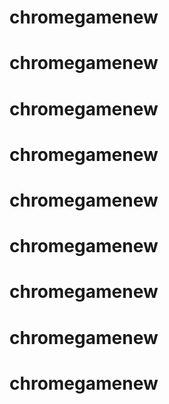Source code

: # chromegamenew
# chromegamenew
# chromegamenew
# chromegamenew
# chromegamenew
# chromegamenew
# chromegamenew
# chromegamenew
# chromegamenew
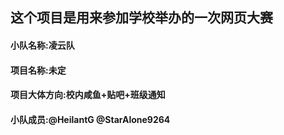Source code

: ## 这个项目是用来参加学校举办的一次网页大赛
#### 小队名称:凌云队
#### 项目名称:未定
#### 项目大体方向:校内咸鱼+贴吧+班级通知
#### 小队成员:@HeilantG @StarAlone9264
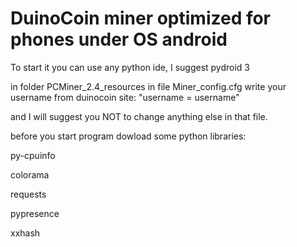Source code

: # DuinoCoin miner optimized for phones under  OS android

To start it you can use any python ide, I suggest pydroid 3

in folder PCMiner_2.4_resources in file Miner_config.cfg write your username from duinocoin site: "username = username"

and I will suggest you NOT to change anything else in that file.

before you start program dowload some python libraries:

  py-cpuinfo

  colorama

  requests
  
  pypresence
  
  xxhash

» WHAT IS NEEDED
The lines from the one containing "To start it" through the final line of the entries above are to be printed exactly, with nothing added.

» RESULT OF THIS TASK
To start it you can use any python ide, I suggest pydroid 3

in folder PCMiner_2.4_resources in file Miner_config.cfg write your username from duinocoin site: "username = username"

and I will suggest you NOT to change anything else in that file.

before you start program dowload some python libraries:

  py-cpuinfo

  colorama

  requests
  
  pypresence
  
  xxhash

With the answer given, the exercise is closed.